- Activity:
Write out each line of the entries below that holds the word "examples".

Plain-text document sources:

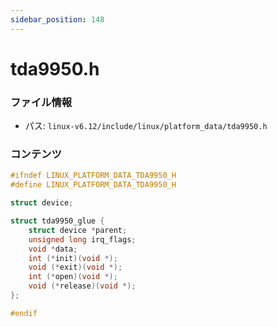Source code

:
 ```yaml
---
sidebar_position: 148
---
```

# tda9950.h

### ファイル情報

- パス: `linux-v6.12/include/linux/platform_data/tda9950.h`

### コンテンツ

```h
#ifndef LINUX_PLATFORM_DATA_TDA9950_H
#define LINUX_PLATFORM_DATA_TDA9950_H

struct device;

struct tda9950_glue {
	struct device *parent;
	unsigned long irq_flags;
	void *data;
	int (*init)(void *);
	void (*exit)(void *);
	int (*open)(void *);
	void (*release)(void *);
};

#endif

```
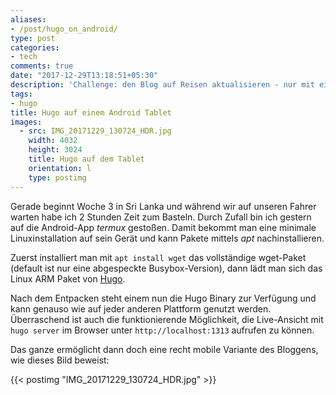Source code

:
 ```yaml
---
aliases:
- /post/hugo_on_android/
type: post
categories:
- tech
comments: true
date: "2017-12-29T13:18:51+05:30"
description: 'Challenge: den Blog auf Reisen aktualisieren - nur mit einem Android-Device'
tags:
- hugo
title: Hugo auf einem Android Tablet
images:
  - src: IMG_20171229_130724_HDR.jpg
    width: 4032
    height: 3024
    title: Hugo auf dem Tablet
    orientation: l
    type: postimg
---
```


Gerade beginnt Woche 3 in Sri Lanka und während wir auf unseren Fahrer warten habe ich 2 Stunden Zeit zum Basteln. 
Durch Zufall bin ich gestern auf die Android-App _termux_ gestoßen. Damit bekommt man eine minimale Linuxinstallation auf sein Gerät 
und kann Pakete mittels _apt_ nachinstallieren.

Zuerst installiert man mit `apt install wget` das vollständige wget-Paket (default ist nur eine abgespeckte Busybox-Version), dann lädt
man sich das Linux ARM Paket von [Hugo][hugo].

Nach dem Entpacken steht einem nun die Hugo Binary zur Verfügung und kann genauso wie auf jeder anderen Plattform genutzt werden. 
Überraschend ist auch die funktionierende Möglichkeit, die Live-Ansicht mit `hugo server` im Browser unter `http://localhost:1313` aufrufen zu können.

Das ganze ermöglicht dann doch eine recht mobile Variante des Bloggens, wie dieses Bild beweist:

{{< postimg "IMG_20171229_130724_HDR.jpg" >}}

[hugo]: https://github.com/gohugoio/hugo/releases
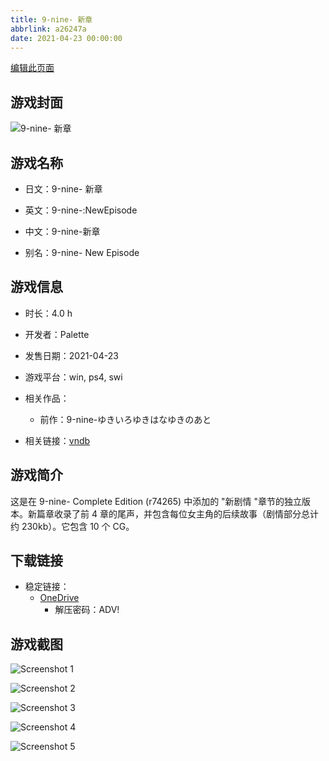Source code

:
 ```yaml
---
title: 9-nine- 新章
abbrlink: a26247a
date: 2021-04-23 00:00:00
---
```

[编辑此页面](https://github.com/ACG-3/ADV3-source/blob/main/source/_posts/games/9-nine-%20%E6%96%B0%E7%AB%A0.md)

## 游戏封面

![9-nine- 新章](https://pan.timero.xyz/d/onedrive/img_lib_001/9-nine-%20%E6%96%B0%E7%AB%A0_cover.avif)


## 游戏名称

- 日文：9-nine- 新章
- 英文：9-nine-:NewEpisode
- 中文：9-nine-新章

- 别名：9-nine- New Episode


## 游戏信息

- 时长：4.0 h
- 开发者：Palette
- 发售日期：2021-04-23
- 游戏平台：win, ps4, swi
- 相关作品：
   - 前作：9-nine-ゆきいろゆきはなゆきのあと

- 相关链接：[vndb](https://vndb.org/v29724)


## 游戏简介

这是在 9-nine- Complete Edition (r74265) 中添加的 "新剧情 "章节的独立版本。新篇章收录了前 4 章的尾声，并包含每位女主角的后续故事（剧情部分总计约 230kb）。它包含 10 个 CG。


## 下载链接

- 稳定链接：
    - [OneDrive](https://pan.timero.xyz/onedrive/adv_lib_001/9-nine-%20%E6%96%B0%E7%AB%A0)
        - 解压密码：ADV!



## 游戏截图


![Screenshot 1](https://pan.timero.xyz/d/onedrive/img_lib_001/9-nine-%20%E6%96%B0%E7%AB%A0_Screenshot_1.avif)

![Screenshot 2](https://pan.timero.xyz/d/onedrive/img_lib_001/9-nine-%20%E6%96%B0%E7%AB%A0_Screenshot_2.avif)

![Screenshot 3](https://pan.timero.xyz/d/onedrive/img_lib_001/9-nine-%20%E6%96%B0%E7%AB%A0_Screenshot_3.avif)

![Screenshot 4](https://pan.timero.xyz/d/onedrive/img_lib_001/9-nine-%20%E6%96%B0%E7%AB%A0_Screenshot_4.avif)

![Screenshot 5](https://pan.timero.xyz/d/onedrive/img_lib_001/9-nine-%20%E6%96%B0%E7%AB%A0_Screenshot_5.avif)

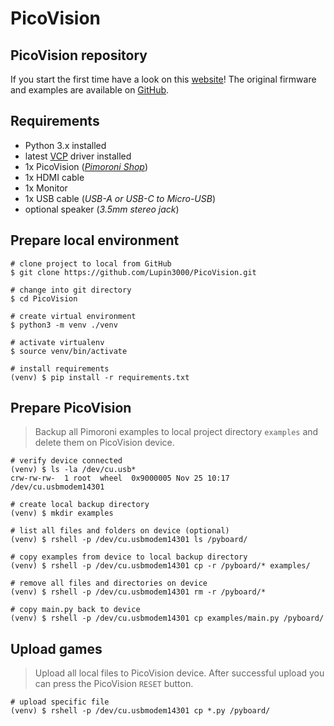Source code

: # PicoVision

## PicoVision repository

If you start the first time have a look on this [website](https://learn.pimoroni.com/article/getting-started-with-picovision)! The original firmware and examples are available on [GitHub](https://github.com/pimoroni/picovision#introduction).

## Requirements

- Python 3.x installed
- latest [VCP](https://www.silabs.com/developers/usb-to-uart-bridge-vcp-drivers?tab=downloads) driver installed
- 1x PicoVision (_[Pimoroni Shop](https://shop.pimoroni.com/products/picovision)_)
- 1x HDMI cable
- 1x Monitor
- 1x USB cable (_USB-A or USB-C to Micro-USB_)
- optional speaker (_3.5mm stereo jack_)

## Prepare local environment

```shell
# clone project to local from GitHub
$ git clone https://github.com/Lupin3000/PicoVision.git

# change into git directory
$ cd PicoVision

# create virtual environment
$ python3 -m venv ./venv

# activate virtualenv
$ source venv/bin/activate

# install requirements
(venv) $ pip install -r requirements.txt
```

## Prepare PicoVision

> Backup all Pimoroni examples to local project directory `examples` and delete them on PicoVision device.

```shell
# verify device connected
(venv) $ ls -la /dev/cu.usb*
crw-rw-rw-  1 root  wheel  0x9000005 Nov 25 10:17 /dev/cu.usbmodem14301

# create local backup directory
(venv) $ mkdir examples

# list all files and folders on device (optional)
(venv) $ rshell -p /dev/cu.usbmodem14301 ls /pyboard/

# copy examples from device to local backup directory
(venv) $ rshell -p /dev/cu.usbmodem14301 cp -r /pyboard/* examples/

# remove all files and directories on device
(venv) $ rshell -p /dev/cu.usbmodem14301 rm -r /pyboard/*

# copy main.py back to device
(venv) $ rshell -p /dev/cu.usbmodem14301 cp examples/main.py /pyboard/
```

## Upload games

> Upload all local files to PicoVision device. After successful upload you can press the PicoVision `RESET` button.

```shell
# upload specific file
(venv) $ rshell -p /dev/cu.usbmodem14301 cp *.py /pyboard/
```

- Your solution:
If you start the first time have a look on this [website](https://learn.pimoroni.com/article/getting-started-with-picovision)! The original firmware and examples are available on [GitHub](https://github.com/pimoroni/picovision#introduction).
> Backup all Pimoroni examples to local project directory `examples` and delete them on PicoVision device.
(venv) $ mkdir examples
# copy examples from device to local backup directory
(venv) $ rshell -p /dev/cu.usbmodem14301 cp -r /pyboard/* examples/
(venv) $ rshell -p /dev/cu.usbmodem14301 cp examples/main.py /pyboard/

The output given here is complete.